現金が無ければマンション売却して遺留分を支払うしかありません。そこでもしもの時を考慮して、契約者「夫」被保険者「夫」受取人「妻」として遺留分以上の保険料が支払われる生命保険に加入しておけば問題ありません。

このケースの法定相続人とは『妻』『父』『母』3人で、生命保険枠は1人500万円なので、3人分の保険金1,500万円まで非課税ですから、妻を受取人として1,500万円の保険に入っておけば、マンションを手放す事なく保険金から333万円夫の両親に支払えば良く、更に妻の生活費としても1,167万円残せる計算になります。

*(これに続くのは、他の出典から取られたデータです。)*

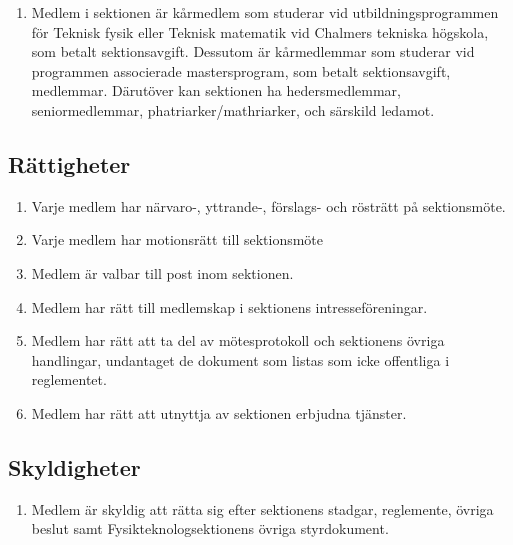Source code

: \documentclass[11pt,a4paper]{article}
\begin{document}
\begin{enumerate}[\thesubsection .1]
   
   \item Medlem i sektionen är kårmedlem som studerar vid utbildningsprogrammen för Teknisk fysik eller Teknisk matematik vid Chalmers tekniska högskola, som betalt sektionsavgift. Dessutom är kårmedlemmar som studerar vid programmen associerade mastersprogram, som betalt sektionsavgift, medlemmar. Därutöver kan sektionen ha hedersmedlemmar, seniormedlemmar, phatriarker/mathriarker, och särskild ledamot.
   
\end{enumerate}

\subsection{Rättigheter}

\begin{enumerate}[\thesubsection .1]

   \item Varje medlem har närvaro-, yttrande-, förslags- och rösträtt
   på sektionsmöte.
   
   \item Varje medlem har motionsrätt till sektionsmöte

   \item Medlem är valbar till post inom sektionen.

   \item Medlem har rätt till medlemskap i sektionens intresseföreningar.

   \item Medlem har rätt att ta del av mötesprotokoll och sektionens
   övriga handlingar, undantaget de dokument som listas som icke offentliga i reglementet. 
   \item Medlem har rätt att utnyttja av sektionen erbjudna tjänster.

\end{enumerate}

\subsection{Skyldigheter}

\begin{enumerate}[\thesubsection .1]

   \item Medlem är skyldig att rätta sig efter sektionens stadgar,
   regle\-mente,
   övriga beslut samt  Fysikteknologsektionens övriga styrdokument.

\end{enumerate}
\end{document}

保険受取人が指定されている場合は、受取人固有の財産として扱われ、原則として死亡保険金は相続財産には含まれません。よって遺産分割協議の議題にもなりませんから生命保険金を賢く利用すれば、相続の悩みを解決できるケースは増えるでしょう。

また財産より負債が多い故人なら、自分が法定相続人であると知った日から3か月以内限定で『相続放棄(財産も負債も全て放棄する)』の手続きが故人の居住地家庭裁判所で可能ですが、保険金は相続財産ではなく受取人固有の財産ですから保険金の受取人が指定してあれば、相続放棄しても保険金を受け取ることができます。

こうしてみると生命保険金の制度を知り、上手く利用すればトラブルを避けたり、対象者の希望を叶えられるケースは増えるでしょう。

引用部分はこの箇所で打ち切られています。